(PROBLEM DETAILS) All of the records should be given back exactly and in full.

(GIVEN RECORDS)
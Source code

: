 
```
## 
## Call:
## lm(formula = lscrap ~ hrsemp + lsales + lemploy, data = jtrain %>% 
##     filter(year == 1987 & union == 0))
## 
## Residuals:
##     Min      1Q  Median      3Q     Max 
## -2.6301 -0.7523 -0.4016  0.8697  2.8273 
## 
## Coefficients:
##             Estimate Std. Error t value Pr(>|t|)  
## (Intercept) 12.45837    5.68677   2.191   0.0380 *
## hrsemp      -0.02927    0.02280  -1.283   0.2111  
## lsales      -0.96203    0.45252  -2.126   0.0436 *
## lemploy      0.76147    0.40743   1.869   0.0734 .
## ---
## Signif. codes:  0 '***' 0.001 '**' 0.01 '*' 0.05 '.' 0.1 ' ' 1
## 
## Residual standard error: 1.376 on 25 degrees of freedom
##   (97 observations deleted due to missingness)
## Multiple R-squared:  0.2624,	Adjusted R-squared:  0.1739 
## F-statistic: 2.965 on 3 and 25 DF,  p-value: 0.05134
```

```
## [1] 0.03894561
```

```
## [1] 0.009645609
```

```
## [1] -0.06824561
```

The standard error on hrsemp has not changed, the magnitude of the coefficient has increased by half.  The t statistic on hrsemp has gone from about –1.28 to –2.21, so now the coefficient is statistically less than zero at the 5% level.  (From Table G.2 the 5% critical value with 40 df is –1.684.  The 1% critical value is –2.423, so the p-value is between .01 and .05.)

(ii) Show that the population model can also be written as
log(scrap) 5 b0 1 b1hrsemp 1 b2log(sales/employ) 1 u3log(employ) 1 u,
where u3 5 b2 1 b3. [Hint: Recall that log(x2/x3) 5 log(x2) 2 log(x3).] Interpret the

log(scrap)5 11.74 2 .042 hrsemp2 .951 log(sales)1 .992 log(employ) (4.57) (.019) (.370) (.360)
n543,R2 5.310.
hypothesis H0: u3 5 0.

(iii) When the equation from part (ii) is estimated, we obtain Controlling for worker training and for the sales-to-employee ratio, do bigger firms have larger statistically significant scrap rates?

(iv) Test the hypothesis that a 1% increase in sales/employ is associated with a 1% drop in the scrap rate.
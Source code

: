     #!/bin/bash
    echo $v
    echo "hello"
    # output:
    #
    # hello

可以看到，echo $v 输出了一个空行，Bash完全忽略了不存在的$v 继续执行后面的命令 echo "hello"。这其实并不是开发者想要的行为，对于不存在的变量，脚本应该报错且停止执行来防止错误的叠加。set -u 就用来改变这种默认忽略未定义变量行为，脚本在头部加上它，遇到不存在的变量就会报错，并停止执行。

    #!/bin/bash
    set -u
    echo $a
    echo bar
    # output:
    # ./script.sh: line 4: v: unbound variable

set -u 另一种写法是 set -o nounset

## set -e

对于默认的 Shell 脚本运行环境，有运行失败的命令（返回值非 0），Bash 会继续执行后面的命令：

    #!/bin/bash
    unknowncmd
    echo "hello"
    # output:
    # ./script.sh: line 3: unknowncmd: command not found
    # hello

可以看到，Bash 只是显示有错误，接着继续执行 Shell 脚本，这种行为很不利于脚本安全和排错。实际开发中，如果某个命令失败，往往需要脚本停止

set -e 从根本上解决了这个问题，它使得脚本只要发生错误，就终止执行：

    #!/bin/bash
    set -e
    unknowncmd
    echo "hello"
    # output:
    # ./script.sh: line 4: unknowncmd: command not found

(TASK ANSWER)
Source code

: 
```
## 
## Call:
## lm(formula = lscrap ~ hrsemp + lsales + lemploy, data = jtrain %>% 
##     filter(year == 1987 & union == 0))
## 
## Residuals:
##     Min      1Q  Median      3Q     Max 
## -2.6301 -0.7523 -0.4016  0.8697  2.8273 
## 
## Coefficients:
##             Estimate Std. Error t value Pr(>|t|)  
## (Intercept) 12.45837    5.68677   2.191   0.0380 *
## hrsemp      -0.02927    0.02280  -1.283   0.2111  
## lsales      -0.96203    0.45252  -2.126   0.0436 *
## lemploy      0.76147    0.40743   1.869   0.0734 .
## ---
## Signif. codes:  0 '***' 0.001 '**' 0.01 '*' 0.05 '.' 0.1 ' ' 1
## 
## Residual standard error: 1.376 on 25 degrees of freedom
##   (97 observations deleted due to missingness)
## Multiple R-squared:  0.2624,	Adjusted R-squared:  0.1739 
## F-statistic: 2.965 on 3 and 25 DF,  p-value: 0.05134
```

```
## [1] 0.03894561
```

```
## [1] 0.009645609
```

```
## [1] -0.06824561
```

The standard error on hrsemp has not changed, the magnitude of the coefficient has increased by half.  The t statistic on hrsemp has gone from about –1.28 to –2.21, so now the coefficient is statistically less than zero at the 5% level.  (From Table G.2 the 5% critical value with 40 df is –1.684.  The 1% critical value is –2.423, so the p-value is between .01 and .05.)

(ii) Show that the population model can also be written as
log(scrap) 5 b0 1 b1hrsemp 1 b2log(sales/employ) 1 u3log(employ) 1 u,
where u3 5 b2 1 b3. [Hint: Recall that log(x2/x3) 5 log(x2) 2 log(x3).] Interpret the

log(scrap)5 11.74 2 .042 hrsemp2 .951 log(sales)1 .992 log(employ) (4.57) (.019) (.370) (.360)
n543,R2 5.310.
hypothesis H0: u3 5 0.

(iii) When the equation from part (ii) is estimated, we obtain Controlling for worker training and for the sales-to-employee ratio, do bigger firms have larger statistically significant scrap rates?

(iv) Test the hypothesis that a 1% increase in sales/employ is associated with a 1% drop in the scrap rate.
Source code

:     #!/bin/bash
    echo $v
    echo "hello"
    # output:
    #
    # hello

可以看到，echo $v 输出了一个空行，Bash完全忽略了不存在的$v 继续执行后面的命令 echo "hello"。这其实并不是开发者想要的行为，对于不存在的变量，脚本应该报错且停止执行来防止错误的叠加。set -u 就用来改变这种默认忽略未定义变量行为，脚本在头部加上它，遇到不存在的变量就会报错，并停止执行。

    #!/bin/bash
    set -u
    echo $a
    echo bar
    # output:
    # ./script.sh: line 4: v: unbound variable

set -u 另一种写法是 set -o nounset

## set -e

对于默认的 Shell 脚本运行环境，有运行失败的命令（返回值非 0），Bash 会继续执行后面的命令：

    #!/bin/bash
    unknowncmd
    echo "hello"
    # output:
    # ./script.sh: line 3: unknowncmd: command not found
    # hello

可以看到，Bash 只是显示有错误，接着继续执行 Shell 脚本，这种行为很不利于脚本安全和排错。实际开发中，如果某个命令失败，往往需要脚本停止

set -e 从根本上解决了这个问题，它使得脚本只要发生错误，就终止执行：

    #!/bin/bash
    set -e
    unknowncmd
    echo "hello"
    # output:
    # ./script.sh: line 4: unknowncmd: command not found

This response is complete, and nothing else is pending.